A complete response lists each line of the data below that includes the word "Checking".

• **SUPPLIED RECORDS**:
=-=-=-=-=

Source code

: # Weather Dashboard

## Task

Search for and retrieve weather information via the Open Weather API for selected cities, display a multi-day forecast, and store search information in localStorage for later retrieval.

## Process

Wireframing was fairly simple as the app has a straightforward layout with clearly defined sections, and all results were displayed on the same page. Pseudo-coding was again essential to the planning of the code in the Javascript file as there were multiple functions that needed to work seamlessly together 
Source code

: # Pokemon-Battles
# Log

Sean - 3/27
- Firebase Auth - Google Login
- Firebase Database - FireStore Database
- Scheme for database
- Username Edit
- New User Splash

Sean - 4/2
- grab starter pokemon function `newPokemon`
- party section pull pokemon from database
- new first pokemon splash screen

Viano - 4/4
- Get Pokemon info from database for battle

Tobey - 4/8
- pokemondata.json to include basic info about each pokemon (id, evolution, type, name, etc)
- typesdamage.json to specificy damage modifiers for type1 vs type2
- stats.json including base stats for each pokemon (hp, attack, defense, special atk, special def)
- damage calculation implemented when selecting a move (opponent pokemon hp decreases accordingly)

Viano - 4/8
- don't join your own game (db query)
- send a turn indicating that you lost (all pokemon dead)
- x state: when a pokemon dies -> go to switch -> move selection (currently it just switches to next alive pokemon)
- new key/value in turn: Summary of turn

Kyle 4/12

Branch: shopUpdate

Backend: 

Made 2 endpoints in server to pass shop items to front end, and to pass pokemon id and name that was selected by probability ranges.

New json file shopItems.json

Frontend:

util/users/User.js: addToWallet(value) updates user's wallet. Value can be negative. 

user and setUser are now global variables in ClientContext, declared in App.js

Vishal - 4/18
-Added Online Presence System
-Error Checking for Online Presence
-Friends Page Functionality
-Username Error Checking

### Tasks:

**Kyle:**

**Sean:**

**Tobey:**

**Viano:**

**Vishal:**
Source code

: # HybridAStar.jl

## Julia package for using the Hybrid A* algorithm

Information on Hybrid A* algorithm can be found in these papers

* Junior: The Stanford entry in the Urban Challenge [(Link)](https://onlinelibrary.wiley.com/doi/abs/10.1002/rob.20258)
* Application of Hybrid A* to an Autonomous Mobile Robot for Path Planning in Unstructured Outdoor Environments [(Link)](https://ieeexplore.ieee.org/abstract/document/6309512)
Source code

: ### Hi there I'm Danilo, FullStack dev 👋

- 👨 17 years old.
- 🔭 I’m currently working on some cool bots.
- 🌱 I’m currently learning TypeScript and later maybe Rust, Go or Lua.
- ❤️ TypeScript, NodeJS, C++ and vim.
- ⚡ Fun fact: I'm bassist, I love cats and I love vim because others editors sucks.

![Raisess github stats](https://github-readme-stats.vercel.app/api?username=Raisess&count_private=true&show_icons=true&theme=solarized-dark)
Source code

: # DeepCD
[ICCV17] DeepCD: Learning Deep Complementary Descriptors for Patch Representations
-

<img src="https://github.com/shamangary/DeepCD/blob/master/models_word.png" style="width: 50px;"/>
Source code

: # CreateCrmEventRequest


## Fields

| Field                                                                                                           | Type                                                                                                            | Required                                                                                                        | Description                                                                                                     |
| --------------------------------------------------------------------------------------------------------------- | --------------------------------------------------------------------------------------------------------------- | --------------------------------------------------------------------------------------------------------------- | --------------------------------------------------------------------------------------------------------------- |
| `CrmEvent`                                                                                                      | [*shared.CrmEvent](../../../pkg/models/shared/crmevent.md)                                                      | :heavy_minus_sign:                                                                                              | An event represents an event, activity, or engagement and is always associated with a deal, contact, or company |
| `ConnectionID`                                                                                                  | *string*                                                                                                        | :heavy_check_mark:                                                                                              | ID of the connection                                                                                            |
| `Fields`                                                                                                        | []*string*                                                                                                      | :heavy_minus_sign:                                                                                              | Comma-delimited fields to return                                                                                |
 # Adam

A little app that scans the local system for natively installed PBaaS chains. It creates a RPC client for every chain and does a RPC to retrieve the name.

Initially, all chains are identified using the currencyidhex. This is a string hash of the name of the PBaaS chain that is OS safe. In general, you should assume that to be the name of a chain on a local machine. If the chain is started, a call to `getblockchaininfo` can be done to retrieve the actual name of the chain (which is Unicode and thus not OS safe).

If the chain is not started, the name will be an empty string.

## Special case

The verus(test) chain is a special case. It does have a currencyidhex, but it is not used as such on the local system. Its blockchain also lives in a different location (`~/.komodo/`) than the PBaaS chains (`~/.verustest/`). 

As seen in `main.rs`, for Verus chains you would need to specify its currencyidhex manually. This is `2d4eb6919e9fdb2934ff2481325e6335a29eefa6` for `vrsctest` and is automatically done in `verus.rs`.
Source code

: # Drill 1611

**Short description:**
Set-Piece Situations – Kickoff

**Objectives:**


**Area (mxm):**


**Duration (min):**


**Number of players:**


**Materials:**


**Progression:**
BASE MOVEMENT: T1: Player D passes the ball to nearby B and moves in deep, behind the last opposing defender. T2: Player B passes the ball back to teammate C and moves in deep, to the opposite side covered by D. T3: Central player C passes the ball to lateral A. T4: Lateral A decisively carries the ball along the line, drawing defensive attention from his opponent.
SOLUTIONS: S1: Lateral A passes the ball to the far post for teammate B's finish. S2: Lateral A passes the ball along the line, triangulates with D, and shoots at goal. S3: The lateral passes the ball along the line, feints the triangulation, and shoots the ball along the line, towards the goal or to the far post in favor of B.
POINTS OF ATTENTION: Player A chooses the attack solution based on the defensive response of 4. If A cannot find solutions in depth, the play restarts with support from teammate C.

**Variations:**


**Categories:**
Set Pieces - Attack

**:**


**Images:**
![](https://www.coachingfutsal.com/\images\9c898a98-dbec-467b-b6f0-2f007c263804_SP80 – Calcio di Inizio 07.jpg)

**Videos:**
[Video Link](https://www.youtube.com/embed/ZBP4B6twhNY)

=-=-=-=-=

• **COMPLETED EXERCISE**:
-Error Checking for Online Presence
-Username Error Checking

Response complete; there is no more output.